Für UHD-Blu-rays müssen Laufwerk, Wiedergabesoftware und die Systemanforderungen zusammenpassen. Ein SATA-Anschluss allein belegt keine UHD-Wiedergabefähigkeit. Trennen Sie außerdem UHD-Lesen, UHD-Brennen und die Wiedergabe am PC, denn dafür können unterschiedliche Voraussetzungen gelten.

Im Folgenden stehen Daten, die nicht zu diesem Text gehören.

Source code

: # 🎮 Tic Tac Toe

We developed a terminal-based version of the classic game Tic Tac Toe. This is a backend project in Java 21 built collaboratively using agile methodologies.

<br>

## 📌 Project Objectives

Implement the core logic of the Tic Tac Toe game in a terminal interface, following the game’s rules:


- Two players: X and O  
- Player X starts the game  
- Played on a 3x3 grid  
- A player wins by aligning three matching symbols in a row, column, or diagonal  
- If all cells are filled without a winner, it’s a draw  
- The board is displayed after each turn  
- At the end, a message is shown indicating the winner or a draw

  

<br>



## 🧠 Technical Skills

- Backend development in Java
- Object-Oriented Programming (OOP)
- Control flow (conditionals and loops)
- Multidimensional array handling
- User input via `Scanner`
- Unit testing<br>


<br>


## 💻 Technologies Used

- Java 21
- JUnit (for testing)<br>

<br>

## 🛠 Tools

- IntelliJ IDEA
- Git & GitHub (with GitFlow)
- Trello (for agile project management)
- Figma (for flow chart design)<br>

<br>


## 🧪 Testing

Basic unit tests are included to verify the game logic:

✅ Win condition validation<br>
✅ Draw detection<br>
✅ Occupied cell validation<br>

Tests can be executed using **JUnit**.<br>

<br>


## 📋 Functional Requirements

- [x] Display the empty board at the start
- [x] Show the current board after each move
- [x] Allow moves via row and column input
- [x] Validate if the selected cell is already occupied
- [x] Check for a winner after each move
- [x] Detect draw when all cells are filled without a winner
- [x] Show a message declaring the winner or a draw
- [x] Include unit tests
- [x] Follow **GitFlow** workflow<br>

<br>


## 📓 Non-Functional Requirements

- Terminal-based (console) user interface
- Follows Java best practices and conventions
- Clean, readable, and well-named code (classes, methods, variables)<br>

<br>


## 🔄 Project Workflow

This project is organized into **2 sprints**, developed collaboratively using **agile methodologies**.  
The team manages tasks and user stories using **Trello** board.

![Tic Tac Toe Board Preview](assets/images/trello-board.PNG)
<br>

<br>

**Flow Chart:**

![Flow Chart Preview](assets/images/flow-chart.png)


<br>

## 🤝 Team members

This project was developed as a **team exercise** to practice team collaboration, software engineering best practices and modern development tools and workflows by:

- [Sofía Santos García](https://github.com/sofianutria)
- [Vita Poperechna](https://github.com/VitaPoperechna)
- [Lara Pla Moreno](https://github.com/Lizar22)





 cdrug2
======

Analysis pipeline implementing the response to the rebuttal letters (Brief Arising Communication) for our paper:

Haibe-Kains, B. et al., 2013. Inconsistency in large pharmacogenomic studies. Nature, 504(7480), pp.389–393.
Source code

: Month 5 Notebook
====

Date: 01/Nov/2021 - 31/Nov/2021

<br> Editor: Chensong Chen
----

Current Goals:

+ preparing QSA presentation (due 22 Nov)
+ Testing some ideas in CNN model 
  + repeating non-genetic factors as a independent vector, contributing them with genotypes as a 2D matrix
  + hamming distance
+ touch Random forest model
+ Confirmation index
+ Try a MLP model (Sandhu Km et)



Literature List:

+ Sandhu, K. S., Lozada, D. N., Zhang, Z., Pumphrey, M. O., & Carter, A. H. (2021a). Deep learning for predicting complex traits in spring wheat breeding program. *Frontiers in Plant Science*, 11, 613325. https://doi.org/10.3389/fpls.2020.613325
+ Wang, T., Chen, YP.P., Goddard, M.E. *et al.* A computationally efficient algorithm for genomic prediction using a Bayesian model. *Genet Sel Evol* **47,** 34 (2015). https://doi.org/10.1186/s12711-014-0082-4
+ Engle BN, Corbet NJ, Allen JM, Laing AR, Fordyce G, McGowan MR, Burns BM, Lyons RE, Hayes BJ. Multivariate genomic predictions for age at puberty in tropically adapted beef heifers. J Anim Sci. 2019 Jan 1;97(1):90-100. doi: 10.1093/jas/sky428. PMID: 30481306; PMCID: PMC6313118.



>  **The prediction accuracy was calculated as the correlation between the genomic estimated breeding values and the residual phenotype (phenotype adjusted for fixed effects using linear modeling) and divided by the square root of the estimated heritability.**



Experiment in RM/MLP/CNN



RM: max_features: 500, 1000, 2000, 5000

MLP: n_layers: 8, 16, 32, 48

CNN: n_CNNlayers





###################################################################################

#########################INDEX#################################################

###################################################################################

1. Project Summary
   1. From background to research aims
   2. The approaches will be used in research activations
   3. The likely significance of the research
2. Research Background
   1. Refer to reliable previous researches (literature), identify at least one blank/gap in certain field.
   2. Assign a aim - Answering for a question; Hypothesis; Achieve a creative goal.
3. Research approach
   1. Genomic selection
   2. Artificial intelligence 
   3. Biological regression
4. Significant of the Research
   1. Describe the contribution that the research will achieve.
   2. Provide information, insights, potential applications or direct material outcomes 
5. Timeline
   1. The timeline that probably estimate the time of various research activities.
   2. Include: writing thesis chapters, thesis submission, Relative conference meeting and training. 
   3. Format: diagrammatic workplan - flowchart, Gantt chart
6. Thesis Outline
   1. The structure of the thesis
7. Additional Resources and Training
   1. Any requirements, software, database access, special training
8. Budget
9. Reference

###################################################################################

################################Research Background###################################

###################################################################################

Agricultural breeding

Fazit: Welcher interne Brenner passt?
Wenn Sie heute einen Blu-ray-Brenner intern kaufen möchten, ist der ASUS BW-16D1HT die am einfachsten einzuordnende Wahl aus diesem Vergleich: ASUS listet ihn weiterhin in Deutschland, er unterstützt SATA, M-Disc und BDXL bis 128 GB. Der LG BH16NS55 bleibt technisch interessant, wird von LG aber als eingestellt geführt und ist deshalb eher etwas für vorhandene Geräte oder seriöse Restbestände. Der Pioneer BDR-S12UHT ist eine weitere starke Option, wenn BDXL und das Lesen von Ultra HD Blu-ray wichtig sind. Für den eigentlichen Kopier- und Brennablauf ist DVDFab Blu-ray Copy die passende Ergänzung, wenn Sie Blu-rays als Disc, ISO oder Ordner sichern und zwischen mehreren Kopiermodi wählen möchten.